The items became fixtures in schools and homes, and the company saw increasing success.
Today it’s the world’s largest manufacturer of globes – a small business with 41 employees.
“This is like, my dream job,” Wright said. “From the beginning our company has been doing this. It was kind of a different, innovative thing when we started doing it in 1930, globes were sold almost exclusively to schools and libraries – and some government offices. What we’ve done is, our founder had the idea of selling globes to just regular people.”
Roplogle’s products are printed in nearly two dozen languages, and used in classrooms, homes, and the offices of diplomats and international leaders.
Chief cartographer Kevin Dzurny has worked for Replogle for nearly three decades. He’s only the fourth cartographer in the company’s 93-year history. “Instead of looking on your phone, you can take a globe and hold it in your hand, and it’s a physical 3-D hard, it’s amazing. It’s just beautiful,” Dzurny said.
He’s responsible for ensuring the coastlines, political borders, location names, and even the topography are accurate representations of reality. “When you put a political border on a map, you want to make sure it’s accurate,” Dzurny because you will be called out if it’s inaccurate.”
Using a digital program, he takes a flat map of the world and makes it round. His computer program helps reconfiguring the map into sections that will be sliced and fit perfectly onto the curved spherical surface with no distortion – those sections are called gores. “This is one gore,” he said holding a slice of paper with a sliver of the printed globe. “This is a hand-covered map, 32-inch. This is printed on hand-covered paper, so what I’m going to show you on the computer is how we – a simplified version of how we created this.”

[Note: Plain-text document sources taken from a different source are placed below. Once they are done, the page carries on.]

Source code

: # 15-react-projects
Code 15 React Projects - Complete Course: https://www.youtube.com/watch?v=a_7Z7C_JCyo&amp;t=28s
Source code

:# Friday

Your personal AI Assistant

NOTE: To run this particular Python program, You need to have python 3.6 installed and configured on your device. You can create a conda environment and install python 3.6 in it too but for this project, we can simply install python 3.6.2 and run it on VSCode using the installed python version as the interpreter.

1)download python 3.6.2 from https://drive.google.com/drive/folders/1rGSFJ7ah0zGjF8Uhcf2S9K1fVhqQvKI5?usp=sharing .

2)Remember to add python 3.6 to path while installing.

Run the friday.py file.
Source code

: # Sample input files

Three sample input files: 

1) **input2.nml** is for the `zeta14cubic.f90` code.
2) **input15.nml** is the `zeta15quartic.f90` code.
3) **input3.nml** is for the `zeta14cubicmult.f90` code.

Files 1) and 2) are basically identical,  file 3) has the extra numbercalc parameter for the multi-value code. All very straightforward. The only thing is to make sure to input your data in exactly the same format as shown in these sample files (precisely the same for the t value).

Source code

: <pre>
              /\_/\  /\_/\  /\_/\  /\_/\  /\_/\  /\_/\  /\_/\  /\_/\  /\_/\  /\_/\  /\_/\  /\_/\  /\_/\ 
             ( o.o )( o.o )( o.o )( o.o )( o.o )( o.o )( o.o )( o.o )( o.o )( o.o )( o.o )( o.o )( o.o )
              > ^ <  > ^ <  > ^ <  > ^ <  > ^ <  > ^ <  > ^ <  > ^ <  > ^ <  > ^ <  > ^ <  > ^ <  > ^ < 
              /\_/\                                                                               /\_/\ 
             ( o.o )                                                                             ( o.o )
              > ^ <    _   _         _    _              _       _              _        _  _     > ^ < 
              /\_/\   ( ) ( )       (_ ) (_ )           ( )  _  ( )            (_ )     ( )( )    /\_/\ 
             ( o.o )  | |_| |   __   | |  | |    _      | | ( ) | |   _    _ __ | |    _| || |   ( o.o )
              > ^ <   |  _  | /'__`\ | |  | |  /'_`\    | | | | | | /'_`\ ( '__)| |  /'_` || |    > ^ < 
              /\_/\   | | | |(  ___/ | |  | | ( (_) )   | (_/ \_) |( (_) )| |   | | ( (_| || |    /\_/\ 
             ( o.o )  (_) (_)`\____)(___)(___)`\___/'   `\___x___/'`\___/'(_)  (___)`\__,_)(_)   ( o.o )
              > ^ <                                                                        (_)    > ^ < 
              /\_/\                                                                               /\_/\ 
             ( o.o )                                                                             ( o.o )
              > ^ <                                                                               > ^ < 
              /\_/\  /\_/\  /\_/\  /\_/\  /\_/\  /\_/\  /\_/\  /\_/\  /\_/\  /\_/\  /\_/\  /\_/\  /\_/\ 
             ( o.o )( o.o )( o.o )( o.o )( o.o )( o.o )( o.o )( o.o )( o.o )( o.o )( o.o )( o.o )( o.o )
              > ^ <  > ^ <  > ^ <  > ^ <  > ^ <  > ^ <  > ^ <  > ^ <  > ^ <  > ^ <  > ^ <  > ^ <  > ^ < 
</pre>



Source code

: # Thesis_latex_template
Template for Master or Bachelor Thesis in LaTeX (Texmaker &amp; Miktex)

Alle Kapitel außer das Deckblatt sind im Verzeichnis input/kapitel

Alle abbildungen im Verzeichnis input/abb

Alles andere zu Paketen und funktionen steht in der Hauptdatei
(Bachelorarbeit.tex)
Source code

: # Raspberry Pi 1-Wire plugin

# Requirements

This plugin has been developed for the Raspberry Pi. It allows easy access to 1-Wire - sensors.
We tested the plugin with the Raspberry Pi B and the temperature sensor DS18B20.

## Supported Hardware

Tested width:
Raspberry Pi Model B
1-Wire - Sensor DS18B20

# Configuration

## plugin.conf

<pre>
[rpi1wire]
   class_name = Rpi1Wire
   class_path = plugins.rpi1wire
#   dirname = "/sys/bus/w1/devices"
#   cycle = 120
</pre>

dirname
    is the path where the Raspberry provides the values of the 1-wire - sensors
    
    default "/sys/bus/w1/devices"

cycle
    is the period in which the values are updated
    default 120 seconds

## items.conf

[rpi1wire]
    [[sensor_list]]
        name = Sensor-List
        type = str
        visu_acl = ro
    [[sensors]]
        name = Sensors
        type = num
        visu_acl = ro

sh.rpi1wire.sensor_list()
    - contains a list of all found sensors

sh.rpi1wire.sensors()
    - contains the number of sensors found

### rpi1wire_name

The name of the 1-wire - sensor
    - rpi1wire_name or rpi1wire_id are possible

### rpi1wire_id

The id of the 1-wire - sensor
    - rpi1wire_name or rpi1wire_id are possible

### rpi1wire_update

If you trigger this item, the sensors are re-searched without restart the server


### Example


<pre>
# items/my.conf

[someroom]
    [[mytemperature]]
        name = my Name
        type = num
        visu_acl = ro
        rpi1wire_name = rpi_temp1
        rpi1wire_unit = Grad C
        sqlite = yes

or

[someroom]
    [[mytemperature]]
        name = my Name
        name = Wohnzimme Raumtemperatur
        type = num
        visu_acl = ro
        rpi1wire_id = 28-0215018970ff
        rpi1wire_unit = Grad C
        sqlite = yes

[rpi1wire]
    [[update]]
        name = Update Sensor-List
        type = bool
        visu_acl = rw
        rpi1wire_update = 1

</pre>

Replogle makes three types of globes –hand covered, plastic, and paper. “The paper globe is 85 percent of the market of Replogle Globes,” said Mark Hoddenbach, the vice president of manufacturing.
There is a multi-step process involving more than ten people that is necessary to produce a single globe, until they eventually roll down the assembly line where they’re hammered into stands, packed, and eventually shipped.
The facility includes a massive warehouse 200 feet deep and 38 feet high where completed globes and raw materials are stored.
Meantime in a facility about five minutes away in Broadview, the company’s wood shop is buzzing.
“Most people use an MDF (a high-grade composite material) right now, we still use solid wood,” said Henryk Krasuski, Replogle’s wood division manager, who makes handcrafted solid wood stands for more expensive globes. He’s working on a stand that the company calls a “modified version of the famous Barrel Chair originally designed by Frank Lloyd Wright.”
Replogle Globes changed hands a few times. It was eventually sold it to the educational product giant Herff Jones, which moved operations to Indianapolis. After roughly three years, Herff Jones decided to shut down Replogle, leading to perhaps the most extraordinary chapter in Replogle’s history – the employees taking control of the company they love.
“We said, hey, um, you don’t need to close this,” Wright said. “This company can make money. This company could be profitable, it could be very very successful, if it was handled just a little bit differently, and when I mentioned that to them, they were like, ‘why don’t you guys just buy it?’”
Six employees secured the financing and brought it back to the Chicago area. “A huge part of it was the workforce was here,” Wright said. “All of those people were still here. They all had this huge reservoir of knowledge and skills and we literally put back the dream team.”